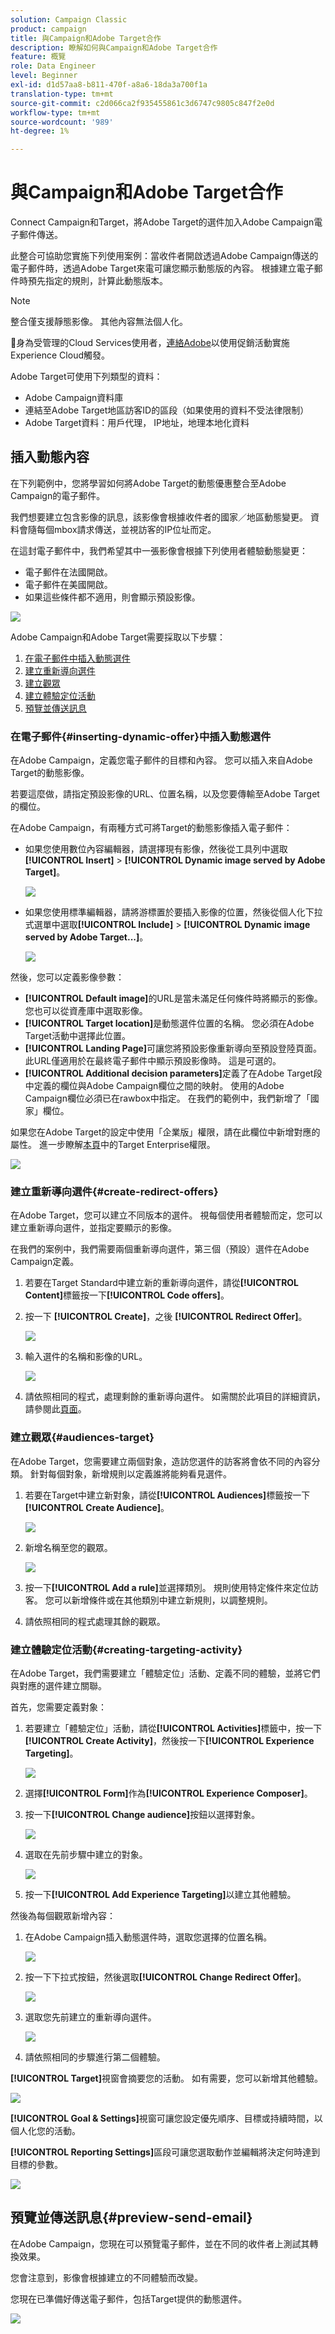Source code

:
 ```yaml
---
solution: Campaign Classic
product: campaign
title: 與Campaign和Adobe Target合作
description: 瞭解如何與Campaign和Adobe Target合作
feature: 概覽
role: Data Engineer
level: Beginner
exl-id: d1d57aa8-b811-470f-a8a6-18da3a700f1a
translation-type: tm+mt
source-git-commit: c2d066ca2f935455861c3d6747c9805c847f2e0d
workflow-type: tm+mt
source-wordcount: '989'
ht-degree: 1%

---
```


# 與Campaign和Adobe Target合作

Connect Campaign和Target，將Adobe Target的選件加入Adobe Campaign電子郵件傳送。

此整合可協助您實施下列使用案例：當收件者開啟透過Adobe Campaign傳送的電子郵件時，透過Adobe Target來電可讓您顯示動態版的內容。 根據建立電子郵件時預先指定的規則，計算此動態版本。

>[!NOTE]
>整合僅支援靜態影像。 其他內容無法個人化。

:speech_balloon:身為受管理的Cloud Services使用者，[連絡Adobe](../start/support.md#support)以使用促銷活動實施Experience Cloud觸發。

Adobe Target可使用下列類型的資料：

* Adobe Campaign資料庫
* 連結至Adobe Target地區訪客ID的區段（如果使用的資料不受法律限制）
* Adobe Target資料：用戶代理， IP地址，地理本地化資料

## 插入動態內容

在下列範例中，您將學習如何將Adobe Target的動態優惠整合至Adobe Campaign的電子郵件。

我們想要建立包含影像的訊息，該影像會根據收件者的國家／地區動態變更。 資料會隨每個mbox請求傳送，並視訪客的IP位址而定。

在這封電子郵件中，我們希望其中一張影像會根據下列使用者體驗動態變更：

* 電子郵件在法國開啟。
* 電子郵件在美國開啟。
* 如果這些條件都不適用，則會顯示預設影像。

![](assets/target_4.png)

Adobe Campaign和Adobe Target需要採取以下步驟：

1. [在電子郵件中插入動態選件](#inserting-dynamic-offer)
1. [建立重新導向選件](#create-redirect-offers)
1. [建立觀眾](#audiences-target)
1. [建立體驗定位活動](#creating-targeting-activity)
1. [預覽並傳送訊息](#preview-send-email)

### 在電子郵件{#inserting-dynamic-offer}中插入動態選件

在Adobe Campaign，定義您電子郵件的目標和內容。 您可以插入來自Adobe Target的動態影像。

若要這麼做，請指定預設影像的URL、位置名稱，以及您要傳輸至Adobe Target的欄位。

在Adobe Campaign，有兩種方式可將Target的動態影像插入電子郵件：

* 如果您使用數位內容編輯器，請選擇現有影像，然後從工具列中選取&#x200B;**[!UICONTROL Insert]** > **[!UICONTROL Dynamic image served by Adobe Target]**。

   ![](assets/target_5.png)

* 如果您使用標準編輯器，請將游標置於要插入影像的位置，然後從個人化下拉式選單中選取&#x200B;**[!UICONTROL Include]** > **[!UICONTROL Dynamic image served by Adobe Target...]**。

   ![](assets/target_12.png)

然後，您可以定義影像參數：

* **[!UICONTROL Default image]**&#x200B;的URL是當未滿足任何條件時將顯示的影像。 您也可以從資產庫中選取影像。
* **[!UICONTROL Target location]**&#x200B;是動態選件位置的名稱。 您必須在Adobe Target活動中選擇此位置。
* **[!UICONTROL Landing Page]**&#x200B;可讓您將預設影像重新導向至預設登陸頁面。 此URL僅適用於在最終電子郵件中顯示預設影像時。 這是可選的。
* **[!UICONTROL Additional decision parameters]**&#x200B;定義了在Adobe Target段中定義的欄位與Adobe Campaign欄位之間的映射。 使用的Adobe Campaign欄位必須已在rawbox中指定。 在我們的範例中，我們新增了「國家」欄位。

如果您在Adobe Target的設定中使用「企業版」權限，請在此欄位中新增對應的屬性。 進一步瞭解[本頁](https://experienceleague.adobe.com/docs/target/using/administer/manage-users/enterprise/properties-overview.html?lang=en#administer)中的Target Enterprise權限。

![](assets/target_13.png)

### 建立重新導向選件{#create-redirect-offers}

在Adobe Target，您可以建立不同版本的選件。 視每個使用者體驗而定，您可以建立重新導向選件，並指定要顯示的影像。

在我們的案例中，我們需要兩個重新導向選件，第三個（預設）選件在Adobe Campaign定義。

1. 若要在Target Standard中建立新的重新導向選件，請從&#x200B;**[!UICONTROL Content]**&#x200B;標籤按一下&#x200B;**[!UICONTROL Code offers]**。

1. 按一下 **[!UICONTROL Create]**，之後 **[!UICONTROL Redirect Offer]**。

   ![](assets/target_9.png)

1. 輸入選件的名稱和影像的URL。

   ![](assets/target_6.png)

1. 請依照相同的程式，處理剩餘的重新導向選件。 如需關於此項目的詳細資訊，請參閱此[頁面](https://experienceleague.adobe.com/docs/target/using/experiences/offers/offer-redirect.html?lang=en#experiences)。

### 建立觀眾{#audiences-target}

在Adobe Target，您需要建立兩個對象，造訪您選件的訪客將會依不同的內容分類。 針對每個對象，新增規則以定義誰將能夠看見選件。

1. 若要在Target中建立新對象，請從&#x200B;**[!UICONTROL Audiences]**&#x200B;標籤按一下&#x200B;**[!UICONTROL Create Audience]**。

   ![](assets/audiences_1.png)

1. 新增名稱至您的觀眾。

   ![](assets/audiences_2.png)

1. 按一下&#x200B;**[!UICONTROL Add a rule]**&#x200B;並選擇類別。 規則使用特定條件來定位訪客。 您可以新增條件或在其他類別中建立新規則，以調整規則。

1. 請依照相同的程式處理其餘的觀眾。

### 建立體驗定位活動{#creating-targeting-activity}

在Adobe Target，我們需要建立「體驗定位」活動、定義不同的體驗，並將它們與對應的選件建立關聯。

首先，您需要定義對象：

1. 若要建立「體驗定位」活動，請從&#x200B;**[!UICONTROL Activities]**&#x200B;標籤中，按一下&#x200B;**[!UICONTROL Create Activity]**，然後按一下&#x200B;**[!UICONTROL Experience Targeting]**。

   ![](assets/target_10.png)

1. 選擇&#x200B;**[!UICONTROL Form]**&#x200B;作為&#x200B;**[!UICONTROL Experience Composer]**。

1. 按一下&#x200B;**[!UICONTROL Change audience]**&#x200B;按鈕以選擇對象。

   ![](assets/target_10_2.png)

1. 選取在先前步驟中建立的對象。

   ![](assets/target_10_3.png)

1. 按一下&#x200B;**[!UICONTROL Add Experience Targeting]**&#x200B;以建立其他體驗。

然後為每個觀眾新增內容：

1. 在Adobe Campaign插入動態選件時，選取您選擇的位置名稱。

   ![](assets/target_15.png)

1. 按一下下拉式按鈕，然後選取&#x200B;**[!UICONTROL Change Redirect Offer]**。

   ![](assets/target_content.png)

1. 選取您先前建立的重新導向選件。

   ![](assets/target_content_2.png)

1. 請依照相同的步驟進行第二個體驗。

**[!UICONTROL Target]**&#x200B;視窗會摘要您的活動。 如有需要，您可以新增其他體驗。

![](assets/target_experience.png)

**[!UICONTROL Goal & Settings]**&#x200B;視窗可讓您設定優先順序、目標或持續時間，以個人化您的活動。

**[!UICONTROL Reporting Settings]**&#x200B;區段可讓您選取動作並編輯將決定何時達到目標的參數。

![](assets/target_experience_2.png)

## 預覽並傳送訊息{#preview-send-email}

在Adobe Campaign，您現在可以預覽電子郵件，並在不同的收件者上測試其轉換效果。

您會注意到，影像會根據建立的不同體驗而改變。

您現在已準備好傳送電子郵件，包括Target提供的動態選件。

![](assets/target_20.png)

※ ※ ※

__EXERCISE DIRECTIONS__: Your task is to find every line above containing the word "lang" and copy it.

__YOUR RESPONSE__:
如果您在Adobe Target的設定中使用「企業版」權限，請在此欄位中新增對應的屬性。 進一步瞭解[本頁](https://experienceleague.adobe.com/docs/target/using/administer/manage-users/enterprise/properties-overview.html?lang=en#administer)中的Target Enterprise權限。
1. 請依照相同的程式，處理剩餘的重新導向選件。 如需關於此項目的詳細資訊，請參閱此[頁面](https://experienceleague.adobe.com/docs/target/using/experiences/offers/offer-redirect.html?lang=en#experiences)。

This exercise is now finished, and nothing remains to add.